1934年の党大会を記録した、女性監督レニ・リーフェンシュタールの「意志の勝利」で、ヒトラーを熱狂的に歓迎する女性たちの姿を見ることができる。
エリートたちの誤算
ただ、ヒトラーは選挙で権力を得た、とよく言われるが、それは事実ではない。
その点は、このドキュメンタリーでも強調されている。
当時のドイツでは、選挙で選ばれた大統領が、首相を指名する。
貴族出身のヒンデンブルク大統領は、素性が貧しいヒトラーが嫌いだった。
だから、議会で38%の議席を得ていたナチスのヒトラーも、ふつうなら首相になれなかった。
1932年にヒトラーが首相になれたのは、ヒンデンブルクから組閣を命じられたパーペン(元首相)が、ヒトラーに脅されて、あるいはヒトラーに丸め込まれて、首相の座をヒトラーに譲ったからである(パーペンは副首相になった)。
ヒンデンブルクもそれを認めたのは、80歳を超えていたヒンデンブルクがボケていたか、「左翼に政権を取られるよりマシ」と思ったからだった。
つまりは、選挙ではなく、ドイツのエリートたちの思惑と計算違いで、ヒトラーは権力を得たのである。
馬鹿なヒトラーなど、容易にコントロールできる、とエリートたちは考えたのだろう。
この「ナチスは乱暴者だが、左翼よりはマシ」という考えが、結局はナチスの独裁を招いたと言える。
いったん権力を得たヒトラーは、もうエリートたちの言葉を聞くことはなかった。
共和政ドイツは「第三帝国」となり、ヒトラーは「総統」となり、市民権は停止され、ユダヤ人弾圧が始まり、侵略戦争の準備が進む。
*
ここまでがドキュメンタリーの前半だが、やっぱりいろいろ教訓があるな、と思った。
今の日本の小党には、まあ「つばさの党」はいるけれど、ナチスほどの乱暴者や、ヒトラーのようなカリスマは、さいわい見当たらない。
しかし、表面的にはリベラルな社会は、それに不満を持つ保守層を同時に抱えている。
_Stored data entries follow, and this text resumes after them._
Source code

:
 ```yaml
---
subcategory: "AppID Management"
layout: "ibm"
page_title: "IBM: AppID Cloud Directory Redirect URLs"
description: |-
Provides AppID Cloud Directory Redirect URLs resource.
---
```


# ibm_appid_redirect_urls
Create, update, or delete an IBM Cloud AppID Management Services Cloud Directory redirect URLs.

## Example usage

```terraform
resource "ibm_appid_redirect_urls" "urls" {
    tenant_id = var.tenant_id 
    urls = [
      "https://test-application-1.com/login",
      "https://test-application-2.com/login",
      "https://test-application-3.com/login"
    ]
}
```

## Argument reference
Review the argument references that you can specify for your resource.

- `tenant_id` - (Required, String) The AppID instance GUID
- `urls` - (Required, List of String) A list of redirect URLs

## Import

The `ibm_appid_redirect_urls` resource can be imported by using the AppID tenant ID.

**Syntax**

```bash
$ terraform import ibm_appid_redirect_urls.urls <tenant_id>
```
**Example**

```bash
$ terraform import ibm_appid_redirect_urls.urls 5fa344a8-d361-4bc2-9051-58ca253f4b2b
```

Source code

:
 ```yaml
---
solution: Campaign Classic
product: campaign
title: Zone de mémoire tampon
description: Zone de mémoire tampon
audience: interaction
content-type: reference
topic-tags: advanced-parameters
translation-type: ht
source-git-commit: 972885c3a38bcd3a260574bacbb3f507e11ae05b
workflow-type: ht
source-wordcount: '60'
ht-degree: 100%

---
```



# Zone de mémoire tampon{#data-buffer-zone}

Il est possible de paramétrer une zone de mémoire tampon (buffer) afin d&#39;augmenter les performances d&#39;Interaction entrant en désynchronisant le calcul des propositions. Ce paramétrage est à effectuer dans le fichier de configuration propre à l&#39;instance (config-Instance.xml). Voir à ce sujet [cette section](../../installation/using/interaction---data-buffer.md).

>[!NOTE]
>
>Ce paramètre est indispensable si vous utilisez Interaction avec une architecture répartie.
日本やアメリカだけでなく、世界の多くの国がそういう状態にある。
そうした国が、ひとたび経済的苦境におちいり、移民やグローバリズムの問題が爆発すれば、「ヒトラーとナチス」が出現する条件はととのう。
今日も、欧州議会選で「極右政党」が大勝利、というニュースを聞いた。
100年前の教訓は、まだ生きている。